I've reviewed everything above and it can all be safely deleted. An admin needs to do this, with cumin, see instructions (ping @Ottomata) The HDFS and Hive stuff is done, I took care of it.

BTullis subscribed.

I have carried out this removal of files.

btullis@cumin1001:~$ sudo cumin 'C:profile::analytics::cluster::client or C:profile::hadoop::master or C:profile::hadoop::master::standby' 'rm -rf /home/razzi'
15 hosts will be targeted:
an-airflow1001.eqiad.wmnet,an-coord[1001-1002].eqiad.wmnet,an-launcher1002.eqiad.wmnet,an-master[1001-1002].eqiad.wmnet,an-test-client1001.eqiad.wmnet,an-test-coord1001.eqiad.wmnet,an-test-master[1001-1002].eqiad.wmnet,stat[1004-1008].eqiad.wmnet
Ok to proceed on 15 hosts?

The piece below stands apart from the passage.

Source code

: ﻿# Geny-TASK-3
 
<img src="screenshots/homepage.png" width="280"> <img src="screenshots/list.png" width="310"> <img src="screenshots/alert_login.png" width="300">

Enter the number of affected hosts to confirm or "q" to quit 15
===== NO OUTPUT =====
PASS |█████████████████████████████████████████████████████████████████████████████████████████████████████████████████████████████████████████████████████████████████| 100% (15/15) [00:12<00:00,  1.18hosts/s]

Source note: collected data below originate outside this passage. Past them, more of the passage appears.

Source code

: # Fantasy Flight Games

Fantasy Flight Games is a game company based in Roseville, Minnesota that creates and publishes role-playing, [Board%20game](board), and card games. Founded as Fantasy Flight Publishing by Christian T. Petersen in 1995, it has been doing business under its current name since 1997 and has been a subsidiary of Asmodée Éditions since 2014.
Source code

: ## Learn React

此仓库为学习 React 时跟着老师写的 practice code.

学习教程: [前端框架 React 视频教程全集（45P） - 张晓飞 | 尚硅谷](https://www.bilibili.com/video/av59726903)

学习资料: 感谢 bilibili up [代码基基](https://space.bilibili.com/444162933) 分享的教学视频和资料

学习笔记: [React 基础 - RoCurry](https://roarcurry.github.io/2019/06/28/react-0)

FAIL |                                                                                                                                                                          |   0% (0/15) [00:12<?, ?hosts/s]
100.0% (15/15) success ratio (>= 100.0% threshold) for command: 'rm -rf /home/razzi'.
100.0% (15/15) success ratio (>= 100.0% threshold) of nodes successfully executed all commands.